SlmFormatter abstracts chat-template formatting per model family.

pub trait SlmFormatter {
    fn bos(&self) -> Option<&str>;
    fn turn_start(&self, role: &SlmRole) -> String;
    fn turn_end(&self, role: &SlmRole) -> String;
    fn reasoning_bounds(&self) -> Option<(&str, &str)>;  // e.g. Some(("<think>", "</think>"))
    fn reasoning_trigger(&self) -> Option<&str>;          // prefix injected to activate CoT
    fn wrap_reasoning(&self, content: &str) -> String;
    fn tool_style(&self) -> SlmToolStyle;
    fn format_tool_call(&self, name: &str, arguments_json: &str) -> String;
    fn format_tool_response(&self, tool_name: &str, content: &str) -> String;
    fn strip_tags(&self, text: &str) -> String;
    fn clean(&self, text: &str) -> String;        // strips reasoning blocks + tags
    fn strip_thought(&self, text: &str) -> (String, Option<String>); // separates answer from CoT
}

Tool styles

  • SlmToolStyle::Inline — tool calls and responses are embedded inside the assistant turn (e.g. Gemma 4).
  • SlmToolStyle::SeparateTurn — tool responses occupy a dedicated turn with their own turn_start/turn_end (e.g. Llama 3).

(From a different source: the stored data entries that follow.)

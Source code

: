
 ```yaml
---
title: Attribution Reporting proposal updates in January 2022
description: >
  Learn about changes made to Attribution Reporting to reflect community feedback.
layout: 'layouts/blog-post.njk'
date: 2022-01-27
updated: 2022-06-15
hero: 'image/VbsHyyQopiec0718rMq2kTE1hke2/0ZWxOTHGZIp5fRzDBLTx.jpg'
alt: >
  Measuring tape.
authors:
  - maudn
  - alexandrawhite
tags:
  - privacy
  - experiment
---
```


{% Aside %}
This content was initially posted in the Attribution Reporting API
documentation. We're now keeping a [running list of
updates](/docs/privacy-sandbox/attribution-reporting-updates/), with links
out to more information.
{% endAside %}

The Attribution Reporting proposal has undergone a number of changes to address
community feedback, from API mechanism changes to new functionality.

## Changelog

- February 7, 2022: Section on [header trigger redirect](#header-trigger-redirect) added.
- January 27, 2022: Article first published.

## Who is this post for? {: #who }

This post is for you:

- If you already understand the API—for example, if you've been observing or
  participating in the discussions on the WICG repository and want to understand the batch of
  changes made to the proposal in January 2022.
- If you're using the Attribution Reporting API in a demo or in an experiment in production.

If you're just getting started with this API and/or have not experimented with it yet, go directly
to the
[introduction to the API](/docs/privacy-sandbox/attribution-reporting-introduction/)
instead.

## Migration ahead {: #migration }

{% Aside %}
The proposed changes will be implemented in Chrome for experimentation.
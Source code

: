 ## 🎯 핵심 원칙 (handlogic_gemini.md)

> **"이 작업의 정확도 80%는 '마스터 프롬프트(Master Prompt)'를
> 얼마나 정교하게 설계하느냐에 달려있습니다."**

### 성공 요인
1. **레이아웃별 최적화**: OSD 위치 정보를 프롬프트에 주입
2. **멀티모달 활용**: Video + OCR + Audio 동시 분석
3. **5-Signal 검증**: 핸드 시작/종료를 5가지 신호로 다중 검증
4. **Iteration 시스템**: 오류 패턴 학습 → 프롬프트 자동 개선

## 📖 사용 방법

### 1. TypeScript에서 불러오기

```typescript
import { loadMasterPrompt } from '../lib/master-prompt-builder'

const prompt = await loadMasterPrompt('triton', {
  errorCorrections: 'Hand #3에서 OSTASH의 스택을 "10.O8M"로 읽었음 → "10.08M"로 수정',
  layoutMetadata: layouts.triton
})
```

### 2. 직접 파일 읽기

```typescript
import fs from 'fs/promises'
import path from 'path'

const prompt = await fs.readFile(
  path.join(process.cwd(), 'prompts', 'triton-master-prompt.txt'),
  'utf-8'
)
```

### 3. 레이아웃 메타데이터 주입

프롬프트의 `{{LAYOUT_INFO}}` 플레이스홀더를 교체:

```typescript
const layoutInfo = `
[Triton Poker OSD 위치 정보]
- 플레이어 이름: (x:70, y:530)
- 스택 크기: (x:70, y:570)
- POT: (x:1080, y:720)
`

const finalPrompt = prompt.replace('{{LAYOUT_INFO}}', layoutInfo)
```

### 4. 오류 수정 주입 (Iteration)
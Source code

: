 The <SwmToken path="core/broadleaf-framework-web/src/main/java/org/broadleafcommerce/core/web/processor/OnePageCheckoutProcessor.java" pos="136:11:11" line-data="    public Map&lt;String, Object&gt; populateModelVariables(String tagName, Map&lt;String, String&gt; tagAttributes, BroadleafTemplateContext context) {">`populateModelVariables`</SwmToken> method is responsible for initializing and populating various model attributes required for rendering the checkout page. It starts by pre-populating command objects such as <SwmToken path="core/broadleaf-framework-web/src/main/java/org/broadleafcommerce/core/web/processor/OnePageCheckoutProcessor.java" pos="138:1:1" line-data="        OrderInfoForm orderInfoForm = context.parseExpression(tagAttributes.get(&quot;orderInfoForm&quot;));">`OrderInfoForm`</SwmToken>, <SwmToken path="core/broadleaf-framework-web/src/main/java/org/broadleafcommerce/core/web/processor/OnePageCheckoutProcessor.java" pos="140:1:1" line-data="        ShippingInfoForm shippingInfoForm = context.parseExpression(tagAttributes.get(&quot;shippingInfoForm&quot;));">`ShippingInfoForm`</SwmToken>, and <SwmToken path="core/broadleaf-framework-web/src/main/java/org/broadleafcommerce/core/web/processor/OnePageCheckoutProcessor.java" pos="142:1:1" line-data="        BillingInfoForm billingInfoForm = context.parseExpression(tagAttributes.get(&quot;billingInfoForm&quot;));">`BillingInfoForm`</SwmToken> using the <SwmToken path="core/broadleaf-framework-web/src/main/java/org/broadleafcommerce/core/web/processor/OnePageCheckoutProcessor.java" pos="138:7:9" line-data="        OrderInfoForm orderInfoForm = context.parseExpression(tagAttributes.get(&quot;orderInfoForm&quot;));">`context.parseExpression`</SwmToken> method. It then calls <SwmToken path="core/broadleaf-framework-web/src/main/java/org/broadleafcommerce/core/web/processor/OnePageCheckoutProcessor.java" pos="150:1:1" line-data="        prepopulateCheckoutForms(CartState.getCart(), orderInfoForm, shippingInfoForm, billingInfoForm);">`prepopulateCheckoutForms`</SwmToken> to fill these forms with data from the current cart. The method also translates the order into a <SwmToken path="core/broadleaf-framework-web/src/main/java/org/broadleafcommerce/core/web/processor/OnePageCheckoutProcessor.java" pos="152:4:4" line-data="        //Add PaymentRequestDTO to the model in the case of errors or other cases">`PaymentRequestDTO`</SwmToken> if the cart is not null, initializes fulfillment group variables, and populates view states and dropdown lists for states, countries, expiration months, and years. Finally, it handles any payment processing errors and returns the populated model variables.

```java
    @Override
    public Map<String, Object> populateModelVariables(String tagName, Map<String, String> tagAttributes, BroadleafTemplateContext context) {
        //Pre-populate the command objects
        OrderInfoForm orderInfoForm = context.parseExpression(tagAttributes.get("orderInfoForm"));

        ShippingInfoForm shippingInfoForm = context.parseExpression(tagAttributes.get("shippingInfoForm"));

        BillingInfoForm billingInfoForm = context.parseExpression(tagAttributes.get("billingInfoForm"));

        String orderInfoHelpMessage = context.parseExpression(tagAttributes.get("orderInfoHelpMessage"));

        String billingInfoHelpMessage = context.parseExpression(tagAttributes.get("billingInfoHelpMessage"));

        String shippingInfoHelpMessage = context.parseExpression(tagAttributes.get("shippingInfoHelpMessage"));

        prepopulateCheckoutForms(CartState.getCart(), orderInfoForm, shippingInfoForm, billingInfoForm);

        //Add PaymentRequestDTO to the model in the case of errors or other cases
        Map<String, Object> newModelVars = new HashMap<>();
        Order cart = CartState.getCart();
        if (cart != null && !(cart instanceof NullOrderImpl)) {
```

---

Built-in formatters (slm_inference::models)

Key Type Thinking Tool style
"llama3" Llama3Formatter SeparateTurn
"gemma4" GemmaFormatter Inline
"gemma4-google" GemmaFormatter (Google template) Inline
"gemma4-unsloth" GemmaFormatter (unsloth fixed) Inline
"mistral" MistralFormatter (v3 Tekken) SeparateTurn
"mistral-legacy" MistralFormatter (legacy) SeparateTurn
"qwen25" Qwen25Formatter SeparateTurn
"phi4" Phi4Formatter SeparateTurn

Use SlmDynamicFormatter::try_from("gemma4") to select at runtime by name.

Roles

pub enum SlmRole {
    System,
    User,
    Assistant,
    Tool(String),   // carries the tool name
}

Helper constructors: SlmRole::tool("calculator"), role.tool_name(), role.is_tool().

Generation Control

SlmBrake controls when generation stops. Brake functions have the signature:

FnMut(answer: &str, last_token: &str, n_tokens: usize, fork_id: usize) -> SlmBrake
Variant Effect
Continue Keep generating
Finish Stop and return SlmAnswer::Complete
Stop Stop and return SlmAnswer::Incomplete
Delay Emit current token as SlmAnswer::Partial, pause
Next Defers decision to the next brake in the chain

Built-in factory:

SlmBrake::token_limit(512)   // stop after N tokens

Answer

SlmAnswer wraps the generated text with its completion state and optional reasoning trace:

pub enum SlmAnswer {
    Complete(String, fork_id, Option<String>),  // answer + CoT thought
    Partial(String, fork_id),
    Incomplete(String, fork_id),
}
Method Returns
answer.as_str() / Deref Final answer text
answer.thought() Option<&str> — chain-of-thought content
answer.is_complete() true if generation finished normally
answer.fork_id() Sequence ID in the KV cache